Ravens offensive coordinator Jim Caldwell is one of two minority play-callers in the NFL, in a year when none of the available head coaching jobs went to minority candidates.
He’s among the many who think the process needs to change, but admitted Wednesday that while many assistants think the Rooney Rule provides only a de facto chance, that the interviews they’re getting aren’t always taken seriously.
“In the past, there have certainly been guys who are concerned about that,” Caldwell said. “There aren’t many guys who are going to turn those opportunities down, because sometimes you never know. You never know what the Lord has planned for you, sometimes it will open the eyes of an individual to give you that opportunity.
“So I do think without question guys are more apt to take interviews even though they may have some questions whether or not they’ve been interviewed in earnest.”
Caldwell said he thought there were many offensive assistants who were qualified to call plays in the NFL, but that changes needed to be made to restock the pipeline, including the discussed expansion to the Rooney Rule that would require teams to interview minority candidates for coordinator jobs.
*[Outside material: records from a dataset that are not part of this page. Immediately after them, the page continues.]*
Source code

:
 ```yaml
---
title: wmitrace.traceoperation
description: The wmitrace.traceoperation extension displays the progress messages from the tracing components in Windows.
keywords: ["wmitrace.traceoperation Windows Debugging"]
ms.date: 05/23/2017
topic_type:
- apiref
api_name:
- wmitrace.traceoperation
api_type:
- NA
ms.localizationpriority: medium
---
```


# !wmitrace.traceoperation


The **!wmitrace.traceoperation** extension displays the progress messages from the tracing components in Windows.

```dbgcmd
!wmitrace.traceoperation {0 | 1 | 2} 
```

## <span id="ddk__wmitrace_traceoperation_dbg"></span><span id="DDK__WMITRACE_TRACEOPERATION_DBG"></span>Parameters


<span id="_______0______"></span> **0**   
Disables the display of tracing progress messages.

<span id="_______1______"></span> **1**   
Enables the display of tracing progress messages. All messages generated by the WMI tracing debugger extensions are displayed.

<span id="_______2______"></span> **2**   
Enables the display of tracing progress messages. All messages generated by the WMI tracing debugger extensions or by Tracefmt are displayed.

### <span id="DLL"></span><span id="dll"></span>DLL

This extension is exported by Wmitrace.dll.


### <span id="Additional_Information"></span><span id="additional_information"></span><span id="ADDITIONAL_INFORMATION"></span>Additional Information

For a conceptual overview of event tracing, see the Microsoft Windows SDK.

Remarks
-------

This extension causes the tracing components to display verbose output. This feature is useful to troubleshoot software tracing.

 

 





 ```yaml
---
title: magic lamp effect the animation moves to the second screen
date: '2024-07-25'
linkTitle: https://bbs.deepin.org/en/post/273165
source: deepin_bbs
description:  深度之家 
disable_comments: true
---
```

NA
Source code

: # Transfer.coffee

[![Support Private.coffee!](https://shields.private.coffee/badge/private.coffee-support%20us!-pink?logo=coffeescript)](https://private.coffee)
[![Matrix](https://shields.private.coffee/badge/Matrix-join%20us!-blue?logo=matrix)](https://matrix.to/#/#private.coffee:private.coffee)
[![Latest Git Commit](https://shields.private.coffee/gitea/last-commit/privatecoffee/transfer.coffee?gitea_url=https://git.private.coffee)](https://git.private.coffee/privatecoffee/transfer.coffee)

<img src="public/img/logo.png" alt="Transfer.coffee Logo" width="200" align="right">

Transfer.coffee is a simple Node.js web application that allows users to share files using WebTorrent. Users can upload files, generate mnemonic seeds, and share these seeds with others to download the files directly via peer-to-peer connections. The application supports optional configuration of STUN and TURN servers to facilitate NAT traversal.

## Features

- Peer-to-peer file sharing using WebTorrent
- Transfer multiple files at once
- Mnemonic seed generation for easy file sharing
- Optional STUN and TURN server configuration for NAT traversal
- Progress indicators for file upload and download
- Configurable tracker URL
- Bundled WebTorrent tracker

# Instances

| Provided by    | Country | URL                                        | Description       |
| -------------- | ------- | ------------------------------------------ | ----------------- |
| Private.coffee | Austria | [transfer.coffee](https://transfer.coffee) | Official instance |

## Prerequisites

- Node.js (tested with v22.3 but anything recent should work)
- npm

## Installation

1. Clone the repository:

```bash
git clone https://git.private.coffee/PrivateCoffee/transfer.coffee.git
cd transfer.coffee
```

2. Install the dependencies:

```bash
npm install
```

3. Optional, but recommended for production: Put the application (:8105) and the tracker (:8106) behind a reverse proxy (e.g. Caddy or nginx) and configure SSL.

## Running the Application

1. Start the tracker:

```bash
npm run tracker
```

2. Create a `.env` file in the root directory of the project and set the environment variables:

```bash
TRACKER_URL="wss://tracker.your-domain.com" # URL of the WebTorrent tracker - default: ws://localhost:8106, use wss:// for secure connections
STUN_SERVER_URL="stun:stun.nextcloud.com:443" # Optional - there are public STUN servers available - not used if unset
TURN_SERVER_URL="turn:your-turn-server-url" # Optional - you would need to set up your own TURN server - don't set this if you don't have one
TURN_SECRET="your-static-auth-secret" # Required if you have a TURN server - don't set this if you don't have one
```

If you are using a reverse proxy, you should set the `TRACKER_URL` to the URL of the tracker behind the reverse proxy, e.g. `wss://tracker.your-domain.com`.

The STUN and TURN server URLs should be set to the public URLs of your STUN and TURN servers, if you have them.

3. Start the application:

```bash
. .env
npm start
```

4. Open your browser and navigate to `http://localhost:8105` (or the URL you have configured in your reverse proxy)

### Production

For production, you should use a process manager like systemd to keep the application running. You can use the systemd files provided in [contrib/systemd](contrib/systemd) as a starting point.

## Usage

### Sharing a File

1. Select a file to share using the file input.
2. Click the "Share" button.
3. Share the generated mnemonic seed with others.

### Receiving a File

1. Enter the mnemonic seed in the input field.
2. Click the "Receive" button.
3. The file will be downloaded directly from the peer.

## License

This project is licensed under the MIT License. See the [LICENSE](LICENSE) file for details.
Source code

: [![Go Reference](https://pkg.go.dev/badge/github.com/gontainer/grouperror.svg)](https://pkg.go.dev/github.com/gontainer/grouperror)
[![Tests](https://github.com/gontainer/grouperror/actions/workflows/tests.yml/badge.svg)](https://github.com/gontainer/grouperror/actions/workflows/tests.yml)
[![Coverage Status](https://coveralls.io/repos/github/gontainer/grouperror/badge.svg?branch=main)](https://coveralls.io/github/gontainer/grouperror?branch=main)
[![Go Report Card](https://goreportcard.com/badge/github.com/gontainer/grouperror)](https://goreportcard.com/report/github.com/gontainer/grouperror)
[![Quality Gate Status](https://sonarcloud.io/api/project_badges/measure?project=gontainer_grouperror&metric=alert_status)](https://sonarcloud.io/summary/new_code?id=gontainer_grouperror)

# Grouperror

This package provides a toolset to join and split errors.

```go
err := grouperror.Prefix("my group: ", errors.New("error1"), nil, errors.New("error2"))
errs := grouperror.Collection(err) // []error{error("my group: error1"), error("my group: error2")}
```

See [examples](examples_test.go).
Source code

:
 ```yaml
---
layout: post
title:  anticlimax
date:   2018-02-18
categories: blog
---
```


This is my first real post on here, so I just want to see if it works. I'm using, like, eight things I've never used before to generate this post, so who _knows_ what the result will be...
But he harkened back to his first head coaching job at Wake Forest as evidence that change is slow.
“I was the first African American head football coach in the Atlantic Coast Conference in 1993,” Caldwell said. “Not 1956, not 1957, but 1993, and that wasn’t that long ago.
I’ve been coaching a long time, and certain things pop up periodically. So here’s an instance where we’ve come full circle again, and something needs to be done, needs to be talked about and needs to be implemented.”
His recent success only helps his own chances, and the chances of those who hope to follow him. But institutional changes need to be made to create more of a supply, if minority coaches are to be able to create a demand.